This plot shows a clear positive relationship between hits and runs. Nevertheless, we need to go further and fit our corresponding model to address our inquiries.

3. Parametric Quantile Regression#

We can address inquiries (1) and (2) via parametric Quantile regression. But before digging into this model, it is necessary to recall some fundamentals from OLS.

In OLS, we use a linear combination on the right-hand sice to explain the conditional mean

\[ \mathbb{E}(Y_i \mid X_{i,j} = x_{i,j}) = \beta_0 + \beta_1 x_{i,1} + \ldots + \beta_k x_{i,k}; \]

and then find $\hat{\beta}_0, \hat{\beta}_1, \dots, \hat{\beta}_k$ that minimize the squared error (loss function) in our training set of size $n$

\[ \sum_{i = 1}^n (y_i - \beta_0 - \beta_1 x_{i,1} - \ldots - \beta_k x_{i,k})^2. \]

3.1. General Modelling Framework#

On the other hand, parametric Quantile regression will condition the $\tau$-quantile ($\tau \in [0, 1]$) to $k$ regressors in a linear combination with an intercept $\beta_0(\tau)$ and $k$ regression coefficients:

(20)#\[\begin{equation} Q_i( \tau \mid X_{i,j} = x_{i,j}) = \beta_0(\tau) + \beta_1(\tau) x_{i,1} + \ldots + \beta_k(\tau) x_{i,k}; \end{equation}\]

and then find $\hat{\beta}_0(\tau), \hat{\beta}_1(\tau), \dots, \hat{\beta}_k(\tau)$ that minimize the following error function (loss function)

(21)#\[\begin{equation} \sum_{i} e_i[\tau - I(e_i < 0)] = \sum_{i: e_i \geq 0} \tau|e_i|+\sum_{i: e_i < 0}(1-\tau)|e_i| \end{equation}\]

Important

Unlike OLS, where there is a single model fitting, any Quantile regression approach (either parametric or non-parametric) would require fitting as many models as quantiles we are interested in! (check the variable nature of $\tau$ on the left-hand side of the equation).

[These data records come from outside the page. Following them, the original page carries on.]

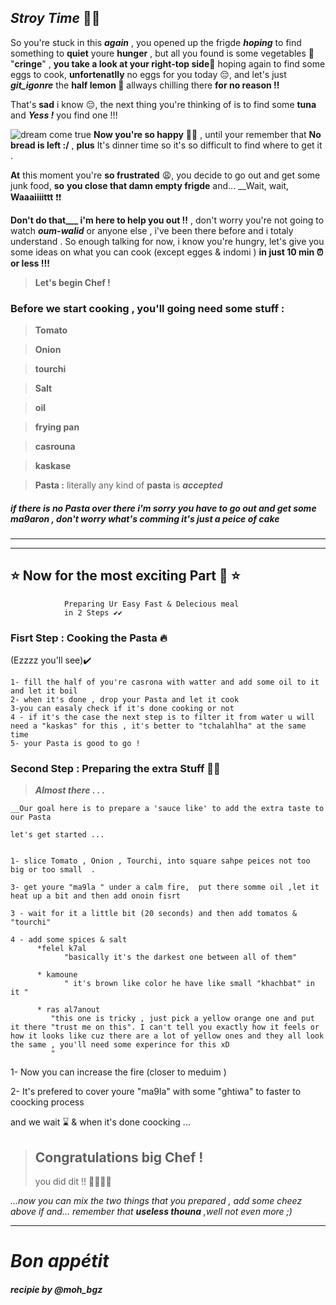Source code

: ## *Stroy Time* :drum::drum:

So you're stuck in this ***again*** , you opened up the frigde ***hoping*** to find something to **quiet** youre **hunger** , but all you found is some vegetables :broccoli: "**cringe**" , __you take a look at your right-top side__:eyes: hoping again to find some eggs to cook, **unfortenatlly** no eggs for you today :pensive:, and let's just ***git_igonre*** the **half lemon :lemon:** allways chilling there **for no reason !!**

That's __sad__ i know :pensive:, the next thing you're thinking of is to find some __tuna__ and ***Yess !***  you find one !!!

![dream come true](https://topribejaia.com/wp-content/uploads/2021/07/Thon-A-La-Tomate-Atun-Maratun-Triplette.jpg )
**Now you're so happy** :partying_face::partying_face: , until your remember that **No bread is left :/** 
, __plus__ It's dinner time so it's so difficult to find where to get it  .

**At** this moment you're **so frustrated** :weary:, you decide to go out and get some junk food, __so__ **you close that damn empty frigde** and... __Wait, wait,    **Waaaiiiittt** :heavy_exclamation_mark::heavy_exclamation_mark:  

**Don't do that___ i'm here to help you out !!** , don't worry you're not going to watch ***oum-walid*** or anyone else , i've been there before and i totaly understand . So enough talking for now, i know you're hungry, let's give you some ideas on what you can cook (except egges & indomi ) **in just 10 min :alarm_clock: or less !!!**

>__Let's begin Chef !__ 



### **Before we start cooking , you'll going need some stuff :** 

>  __Tomato__ 

>  __Onion__

>  __tourchi__ 

>  __Salt__

> __oil__

> __frying pan__

> __casrouna__

> __kaskase__

>__Pasta :__ literally any kind of **pasta** is ***accepted*** 

#####  if there is no Pasta over there  i'm sorry you have to go out and get some ma9aron  , don't worry what's comming it's just a peice of cake 

***
***
 
## :star: Now for the most exciting Part :drum: :star:
                Preparing Ur Easy Fast & Delecious meal  
                in 2 Steps ✔️✔️
     

### Fisrt Step : Cooking the Pasta :fire:
(Ezzzz you'll see):heavy_check_mark:

    1- fill the half of you're casrona with watter and add some oil to it and let it boil
    2- when it's done , drop your Pasta and let it cook
    3-you can easaly check if it's done cooking or not
    4 - if it's the case the next step is to filter it from water u will need a "kaskas" for this , it's better to "tchalahlha" at the same time
    5- your Pasta is good to go ! 

### Second  Step : Preparing the extra Stuff :shushing_face::shushing_face:

> ___Almost there_ . . .__ 

    __Our goal here is to prepare a 'sauce like' to add the extra taste to our Pasta

    let's get started ...

    
    1- slice Tomato , Onion , Tourchi, into square sahpe peices not too big or too small  .

    3- get youre "ma9la " under a calm fire,  put there somme oil ,let it heat up a bit and then add onoin fisrt  

    3 - wait for it a little bit (20 seconds) and then add tomatos & "tourchi" 

    4 - add some spices & salt
          *felel k7al 
                "basically it's the darkest one between all of them"
                
          * kamoune
                " it's brown like color he have like small "khachbat" in it "   

          * ras al7anout 
             "this one is tricky , just pick a yellow orange one and put it there "trust me on this". I can't tell you exactly how it feels or how it looks like cuz there are a lot of yellow ones and they all look the same , you'll need some experince for this xD
             "
          

1- Now you can increase the fire (closer to meduim ) 

2- It's prefered to cover youre "ma9la" with some "ghtiwa" to faster to coocking process 

and we wait :hourglass: & when it's done coocking ... 

>## Congratulations big Chef ! 
>you did dit !! :partying_face::partying_face::partying_face::partying_face:


*...now you can mix the two things that you prepared , add some cheez above if and... remember that **useless thouna** ,well not even more ;)*

***

# ***Bon appétit***
#### *recipie by @moh_bgz*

$\beta_j(\tau)$ means that the regression term depends on the quantile $\tau$, which is the desired quantile. In other words, for each quantile, we (might) have a different regression function on the right-hand side of our modelling equation.

In the previous loss function (21), we have the indicator variable

\[\begin{split}\begin{equation*} I(e_i < 0) = \begin{cases} 1 \; \; \; \; \mbox{if $e_i$ < 0},\\ 0 \; \; \; \; \mbox{otherwise;} \end{cases} \end{equation*}\end{split}\]

where the residual is

\[e_i = y_i - \overbrace{\big[\hat{\beta_0}(\tau) + \hat{\beta_1}(\tau) x_{i,1} + \ldots + \hat{\beta_k}(\tau) x_{i,k}\big]}^{\hat{y}_i}\]

\[e_i = y_i - \hat{y}_i\]

This error function is called fidelity.

To understand how the fidelity function works, using the teams dataset, let us plot the three estimated parametric Quantile regression lines for quantiles $\tau = 0.25, 0.5, 0.75$ (how to plot these lines along with obtaining their R model objects will be discussed later on in this lecture). Our response $Y$ is runs, whereas our regressor $X$ is hits.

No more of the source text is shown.